Another is a medium-large facility, mixed collection roughly half mammals, 1/4 birds, and 1/4 herps. Year round animal care staff is generally in the low 20's, with 3-5 education staff. During the on-season there is a number of seasonal's hired on, generally around another 8-10 animal care hires and 10-15 education hires. For specifically animal care, there are usually around 15 or so people on a day. There are a number of shifts per day. On average its 4 on elephants, 2 on carnivores, 1 on birds of prey, 2-3 on marine mammals, 1 on hoofstock, and the remaining seven or so working with the other birds, smaller mammals, reptiles, and commissary. There are also "unassigned" positions, these keepers will work wherever keepers are needed (often times this shift is very useful for getting exhibit work done). During the on season add another 3-4 a day working with the program and contact animals. Many of the staff are cross trained in different areas, some areas being more "exclusive" than others, and generally staff will work between 2 and three different areas in a week. Keeper staff are generally at the zoo between 7 am and 10 pm. The bulk of the heavy work (so feeding and cleaning) is done in the mornings, then after 1:00ish most of the work is training and more specialized tasks. Daytime staff start heading out between 3 and 5, and are replaced by a smaller amount of night keepers, who stay until 8-10 pm. These keepers do mainly food prep for all the animals in the evening, as well as feeding out PM diets and meds, and sometimes some training and cleaning, as well as patrolling the grounds. After 10 or so the night keepers are replaced by a security team that patrols the grounds until keepers arrive the next morning.

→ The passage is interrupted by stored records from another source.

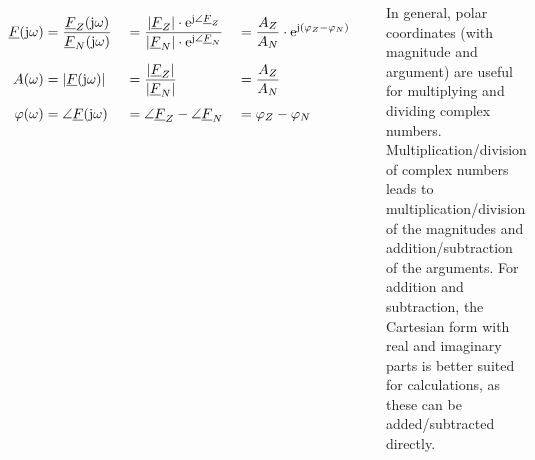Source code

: \begin{frame}[t]
\begin{columns}[T]
{        \begin{align}
            \label{eq:def:F:bruch}
            \underline{F}(\mathrm{j}\omega) 
                            & = \frac{\underline{F}_Z(\mathrm{j}\omega)}{\underline{F}_N(\mathrm{j}\omega)}&
                            & = \frac{|\underline{F}_Z| \cdot \mathrm{e}^{\mathrm{j}\angle{\underline{F}_Z}}}{|\underline{F}_N| \cdot \mathrm{e}^{\mathrm{j}\angle{\underline{F}_N}}}&
                            & = \frac{A_Z}{A_N} \cdot \mathrm{e}^{\mathrm{j} (\varphi_Z - \varphi_N)}
                            \vphantom{\Bigg|}\\
            \label{eq:def:A:bruch}
            A(\omega)       & = |\underline{F}(\mathrm{j}\omega)|&
                            & = \frac{|\underline{F}_Z|}{|\underline{F}_N|}&
                            & = \frac{A_Z}{A_N}&
                            \vphantom{\Bigg|}\\
            \label{eq:def:phi:bruch}
            \varphi(\omega) & = \angle \underline{F}(\mathrm{j}\omega)&
                            & = \angle{\underline{F}_Z} - \angle{\underline{F}_N}&
                            & = \varphi_Z - \varphi_N
        \end{align}

        In general, polar coordinates (with magnitude and argument) are useful for multiplying and dividing complex numbers.
        Multiplication/division of complex numbers leads to multiplication/division of the magnitudes and addition/subtraction of the arguments.
        For addition and subtraction, the Cartesian form with real and imaginary parts is better suited for calculations, 
        as these can be added/subtracted directly.
    }
\end{columns}
\end{frame}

At yet another facility (this one I would classify as large), it by far had the most keepers and ed staff. I can't remember exact numbers, but there were generally 20+ keepers on a day, and several ed staff. There were a bunch of different areas, south american birds, oceanic birds, african birds, elephants, carnivores, african...mostly hoofstock, african primates, asian primates, reptiles, childrens zoo, commissary, quarantine/vet holding and a few other areas. Most smaller animal areas had between 2 and 4, and larger animal areas had between 3 and 5. Commissary was I think two staff a day. Generally, there was little cross training, whatever section you worked in was "your" section. There were some swing keepers who would move between different areas, but generally it was in the different bird areas or whatnot (so no staff going from elephants to childrens zoo, for example). Keepers were there for similar times to the above facility, and yet again with a security team there overnight.

As a general rule, a well funded facility of any reasonable size will have AT LEAST 10 staff on a day, while one that operates with less of a financial buffer will usually have 2-8 paid staff a day, and a larger amount of volunteers, interns, and other non-paid "staff". Often times these facilities are "smaller" (in either physical size or collection size) as well.
 
Here is an interesting one. At Wildwood Zoo in Marshfield, WI, the entire collection is maintained by just one keeper. Even though it is a small zoo (21 species), I was surprised to learn this. They must do a lot of work.
 
As previous posters have stated, it all depends on the facility. But for the facility I work at, for a herd of 6 elephants and one rhino, there are 6 full time keepers, a manager, and a number of part time staff and volunteers. On any given day there are 4 full time keepers in. For our reptile building which is probably right around 50 animals, we have 3 full time keepers with 2 in every day. Our troop of 5 gorillas and two groups of 3 orangutans have 5 full time staff that work primarily with them. Our facility doesn’t do split shifts and everyone is in at 8 and out at 5. In total, our facility has 850 animals and a little less than 40 full time keeper staff. Depending on the area, that is generally a bigger ratio of animals to keeper than normal for a facility of that size. For example, Omaha has 6 elephants currently I believe and 10 full time staff that works with them.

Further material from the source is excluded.